Les récits de ces déchéances sont terrifiants. Je n’en veux à aucun prix pour mes enfants !

Une page de votre livre, ou un passage, qui vous représente le mieux ?

G.B. : Ce livre raconte la bascule sociétale que nous vivons en attirant le lecteur sur des signes qu’il a probablement constaté, mais qu’il n’a pas toujours placé dans le contexte de ce basculement.
Le but recherché est de permettre au lecteur d’évaluer lui-même ses gestes et ses propos par rapport à cette bascule. Je ne sais pas s’il y a un passage particulièrement important. Les lecteurs me parlent chacun du passage qui les a interpellés. Mais tous me parlent du dernier chapitre qui sonne comme un générique de fin. C’est un générique qui, à défaut de donner des noms d’acteurs, cite les mots importants dans la transformation en cours.

Les tendances qui émergent à peine et auxquelles vous croyez le plus ?

G.B. : Je suis impressionnée par l’ampleur de la mutation sociétale que nous abordons. Pour moi, elle est d’une ampleur supérieure à celle qu’ont connue nos aînés lorsqu’ils se sont sédentarisés… Sauf qu’eux ont mis plusieurs millénaires à en jeter les bases et à s’y adapter. Nous n’avons pas autant de temps devant nous face aux menaces climatiques, financières et sanitaires pour ne citer que celles sur lesquelles nous avons une marge de manœuvre.
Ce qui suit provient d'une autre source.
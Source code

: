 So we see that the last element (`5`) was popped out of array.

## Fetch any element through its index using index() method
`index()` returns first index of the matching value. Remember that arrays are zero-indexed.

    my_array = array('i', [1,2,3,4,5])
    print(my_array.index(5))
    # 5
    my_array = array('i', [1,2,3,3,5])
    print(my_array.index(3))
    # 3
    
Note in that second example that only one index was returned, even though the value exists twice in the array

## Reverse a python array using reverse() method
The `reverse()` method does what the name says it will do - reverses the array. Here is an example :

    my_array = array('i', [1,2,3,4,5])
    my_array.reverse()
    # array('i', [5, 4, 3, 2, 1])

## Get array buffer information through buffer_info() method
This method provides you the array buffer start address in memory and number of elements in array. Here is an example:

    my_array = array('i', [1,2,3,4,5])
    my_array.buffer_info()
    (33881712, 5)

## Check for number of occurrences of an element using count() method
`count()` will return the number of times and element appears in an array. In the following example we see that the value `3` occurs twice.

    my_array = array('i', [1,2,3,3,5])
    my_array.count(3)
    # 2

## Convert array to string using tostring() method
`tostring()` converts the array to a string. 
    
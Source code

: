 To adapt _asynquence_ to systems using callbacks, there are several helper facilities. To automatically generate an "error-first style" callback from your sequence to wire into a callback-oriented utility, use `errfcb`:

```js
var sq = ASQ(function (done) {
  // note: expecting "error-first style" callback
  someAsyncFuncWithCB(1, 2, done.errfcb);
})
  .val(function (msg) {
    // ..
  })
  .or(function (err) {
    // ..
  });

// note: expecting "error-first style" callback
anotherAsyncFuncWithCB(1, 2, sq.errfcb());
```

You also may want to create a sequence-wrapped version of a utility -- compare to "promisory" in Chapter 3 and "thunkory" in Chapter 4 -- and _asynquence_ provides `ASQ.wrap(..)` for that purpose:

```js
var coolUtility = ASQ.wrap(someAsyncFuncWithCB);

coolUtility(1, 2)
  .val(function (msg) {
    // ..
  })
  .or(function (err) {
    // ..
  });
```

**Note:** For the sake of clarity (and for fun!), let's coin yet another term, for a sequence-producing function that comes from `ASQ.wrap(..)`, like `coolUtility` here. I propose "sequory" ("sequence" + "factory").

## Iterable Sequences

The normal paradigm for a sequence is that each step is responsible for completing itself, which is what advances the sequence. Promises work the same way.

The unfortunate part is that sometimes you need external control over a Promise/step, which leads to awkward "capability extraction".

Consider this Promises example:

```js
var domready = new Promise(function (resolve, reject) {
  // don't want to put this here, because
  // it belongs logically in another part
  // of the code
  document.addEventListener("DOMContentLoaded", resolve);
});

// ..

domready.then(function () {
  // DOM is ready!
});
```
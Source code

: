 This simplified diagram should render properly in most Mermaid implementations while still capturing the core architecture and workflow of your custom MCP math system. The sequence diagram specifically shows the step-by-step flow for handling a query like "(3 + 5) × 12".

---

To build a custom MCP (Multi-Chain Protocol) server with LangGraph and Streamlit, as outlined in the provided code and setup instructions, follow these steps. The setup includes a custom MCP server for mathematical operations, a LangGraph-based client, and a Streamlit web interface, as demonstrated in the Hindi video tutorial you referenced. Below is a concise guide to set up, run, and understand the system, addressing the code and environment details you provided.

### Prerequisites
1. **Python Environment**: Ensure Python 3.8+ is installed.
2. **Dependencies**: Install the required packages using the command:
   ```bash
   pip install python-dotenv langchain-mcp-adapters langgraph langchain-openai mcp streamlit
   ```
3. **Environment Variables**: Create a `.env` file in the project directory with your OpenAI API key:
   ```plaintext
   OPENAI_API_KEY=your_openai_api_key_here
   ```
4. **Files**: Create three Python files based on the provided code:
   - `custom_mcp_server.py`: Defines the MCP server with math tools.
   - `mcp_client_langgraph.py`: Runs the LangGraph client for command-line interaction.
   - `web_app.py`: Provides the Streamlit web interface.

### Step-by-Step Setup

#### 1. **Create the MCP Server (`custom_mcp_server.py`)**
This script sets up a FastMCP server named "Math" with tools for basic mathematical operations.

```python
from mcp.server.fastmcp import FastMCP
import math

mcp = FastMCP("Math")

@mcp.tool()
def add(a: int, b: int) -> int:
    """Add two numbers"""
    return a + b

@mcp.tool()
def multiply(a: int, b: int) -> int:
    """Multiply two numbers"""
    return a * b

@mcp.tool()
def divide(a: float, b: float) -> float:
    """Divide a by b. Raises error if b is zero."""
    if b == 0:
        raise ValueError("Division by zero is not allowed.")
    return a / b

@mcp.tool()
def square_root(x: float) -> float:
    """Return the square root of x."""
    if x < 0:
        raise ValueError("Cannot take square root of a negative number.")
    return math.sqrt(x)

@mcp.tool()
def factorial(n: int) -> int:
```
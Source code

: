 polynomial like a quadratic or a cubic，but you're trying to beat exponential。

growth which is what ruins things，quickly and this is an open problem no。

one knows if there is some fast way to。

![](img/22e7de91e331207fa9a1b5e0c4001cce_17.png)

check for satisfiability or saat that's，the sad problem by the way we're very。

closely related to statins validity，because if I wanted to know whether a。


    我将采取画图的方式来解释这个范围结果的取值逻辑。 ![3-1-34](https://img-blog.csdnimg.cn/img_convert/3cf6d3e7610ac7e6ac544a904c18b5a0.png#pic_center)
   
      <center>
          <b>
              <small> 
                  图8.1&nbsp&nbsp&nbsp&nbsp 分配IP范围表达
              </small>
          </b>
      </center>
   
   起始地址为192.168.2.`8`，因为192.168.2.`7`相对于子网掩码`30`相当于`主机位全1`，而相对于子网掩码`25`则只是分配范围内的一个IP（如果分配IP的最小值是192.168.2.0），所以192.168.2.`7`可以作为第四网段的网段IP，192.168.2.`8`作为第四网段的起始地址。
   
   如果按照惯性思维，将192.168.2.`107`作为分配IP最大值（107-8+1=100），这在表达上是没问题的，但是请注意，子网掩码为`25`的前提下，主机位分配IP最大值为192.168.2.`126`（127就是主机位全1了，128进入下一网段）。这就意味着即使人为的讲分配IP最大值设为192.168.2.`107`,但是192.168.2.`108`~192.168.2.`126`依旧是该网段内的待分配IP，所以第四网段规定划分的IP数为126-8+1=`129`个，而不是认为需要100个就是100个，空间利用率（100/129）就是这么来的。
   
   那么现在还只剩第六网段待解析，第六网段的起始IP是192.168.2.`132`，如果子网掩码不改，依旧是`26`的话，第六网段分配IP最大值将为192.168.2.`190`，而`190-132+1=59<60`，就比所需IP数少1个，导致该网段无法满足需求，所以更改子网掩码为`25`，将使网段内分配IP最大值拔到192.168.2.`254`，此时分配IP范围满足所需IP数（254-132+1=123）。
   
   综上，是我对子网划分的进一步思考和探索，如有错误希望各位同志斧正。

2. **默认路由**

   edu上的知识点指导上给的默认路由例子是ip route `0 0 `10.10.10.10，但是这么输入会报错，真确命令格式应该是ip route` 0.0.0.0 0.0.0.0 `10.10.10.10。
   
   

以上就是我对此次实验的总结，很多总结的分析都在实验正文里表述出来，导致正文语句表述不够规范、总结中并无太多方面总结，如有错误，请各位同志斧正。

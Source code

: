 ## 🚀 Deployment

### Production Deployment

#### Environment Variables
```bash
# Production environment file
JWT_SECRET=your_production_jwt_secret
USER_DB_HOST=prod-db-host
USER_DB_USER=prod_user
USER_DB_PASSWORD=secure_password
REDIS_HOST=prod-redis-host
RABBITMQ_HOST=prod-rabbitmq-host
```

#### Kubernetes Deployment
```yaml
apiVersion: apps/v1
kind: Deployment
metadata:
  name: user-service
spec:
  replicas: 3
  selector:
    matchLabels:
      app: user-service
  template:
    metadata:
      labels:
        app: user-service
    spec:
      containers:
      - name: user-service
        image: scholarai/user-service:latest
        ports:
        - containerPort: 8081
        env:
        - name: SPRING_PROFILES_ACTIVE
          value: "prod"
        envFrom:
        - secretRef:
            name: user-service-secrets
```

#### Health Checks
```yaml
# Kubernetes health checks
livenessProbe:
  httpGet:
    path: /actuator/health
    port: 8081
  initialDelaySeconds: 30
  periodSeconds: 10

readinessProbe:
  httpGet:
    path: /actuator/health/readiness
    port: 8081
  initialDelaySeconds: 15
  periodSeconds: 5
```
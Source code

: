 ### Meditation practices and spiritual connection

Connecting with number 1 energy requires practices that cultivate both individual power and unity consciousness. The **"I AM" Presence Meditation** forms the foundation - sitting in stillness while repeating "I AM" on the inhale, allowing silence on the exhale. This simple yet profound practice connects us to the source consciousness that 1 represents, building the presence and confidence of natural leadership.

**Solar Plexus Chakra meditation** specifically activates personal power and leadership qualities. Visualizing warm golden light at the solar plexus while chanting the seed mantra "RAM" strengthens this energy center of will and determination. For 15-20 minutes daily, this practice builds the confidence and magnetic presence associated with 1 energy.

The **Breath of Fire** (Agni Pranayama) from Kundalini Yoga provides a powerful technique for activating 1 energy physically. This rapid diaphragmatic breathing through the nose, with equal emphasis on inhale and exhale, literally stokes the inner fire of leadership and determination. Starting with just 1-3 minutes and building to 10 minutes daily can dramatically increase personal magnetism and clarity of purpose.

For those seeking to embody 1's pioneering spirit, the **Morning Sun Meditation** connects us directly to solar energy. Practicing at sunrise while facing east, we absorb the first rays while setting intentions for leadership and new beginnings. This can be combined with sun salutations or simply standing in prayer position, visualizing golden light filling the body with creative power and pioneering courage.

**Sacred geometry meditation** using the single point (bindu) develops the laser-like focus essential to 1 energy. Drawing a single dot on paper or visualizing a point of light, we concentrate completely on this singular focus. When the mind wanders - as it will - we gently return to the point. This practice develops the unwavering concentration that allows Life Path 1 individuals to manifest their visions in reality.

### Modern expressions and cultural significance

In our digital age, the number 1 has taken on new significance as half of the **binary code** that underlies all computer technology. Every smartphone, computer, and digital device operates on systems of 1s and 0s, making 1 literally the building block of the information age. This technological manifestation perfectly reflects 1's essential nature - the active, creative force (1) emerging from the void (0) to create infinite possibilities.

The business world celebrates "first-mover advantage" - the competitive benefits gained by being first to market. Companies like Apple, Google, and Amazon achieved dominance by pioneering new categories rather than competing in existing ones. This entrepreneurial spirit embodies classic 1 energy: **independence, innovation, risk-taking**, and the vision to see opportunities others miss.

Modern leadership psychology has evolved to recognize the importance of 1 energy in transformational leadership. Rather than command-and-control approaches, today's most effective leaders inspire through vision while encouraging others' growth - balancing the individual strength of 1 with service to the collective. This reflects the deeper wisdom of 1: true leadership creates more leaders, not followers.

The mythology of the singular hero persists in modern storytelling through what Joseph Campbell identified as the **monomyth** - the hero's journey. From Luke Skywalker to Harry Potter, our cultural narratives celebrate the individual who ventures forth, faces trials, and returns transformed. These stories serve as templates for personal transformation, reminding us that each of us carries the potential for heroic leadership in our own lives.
Si vous deviez donner un seul conseil à un lecteur de cet article, quel serait-il ?

G.B. : Mettez-vous à l’affût : le livre suivant est en préparation. Sur le fond, il reste sur l’analyse des torsions subies par nos institutions et les urgences à prendre en compte pour éviter de passer par une phase de chaos.
Je crois cependant qu’avoir lu ce premier livre permet d’entrer plus efficacement dans les thèmes développés dans ce livre en préparation.

En un mot, quels sont les prochains sujets qui vous passionneront ?

G.B. : Dans ce second livre, je me concentre sur les mécanismes d’échange entre les Hommes. Jusqu’à présent, l’outil privilégié a été la monnaie. La donnée devient aussi importante que la monnaie et d’ailleurs, la monnaie devient elle-même donnée puisqu’elle devient numérique.
La souveraineté numérique devient aussi importante que les autres formes de souveraineté que nous avons connues jusqu’à présent. L’Europe a été tenue à l’écart du numérique 0.0 actuel. Ce numérique-là ne lui convient pas du tout et elle a la capacité à en construire un nouveau, à son image : modulaire et interopérable. Elle en possède déjà des morceaux.
Ce prochain livre est une invitation à destination des citoyens européens à demander et contribuer à aller vers la biodiversité monétaire et un numérique souverain et néanmoins ouvert.
En lisant le premier puis le second livre, ils doivent être persuadés que nous pouvons éviter de passer par une phase de chaos. Si nous avons conscience de ce danger suprême, nous pouvons nous mobiliser efficacement. C’est l’objectif que je poursuis.
Merci Geneviève
Merci Bertrand
Le Livre : Changeons de civilisation, Geneviève Bouché, Editions Kawa, 2015.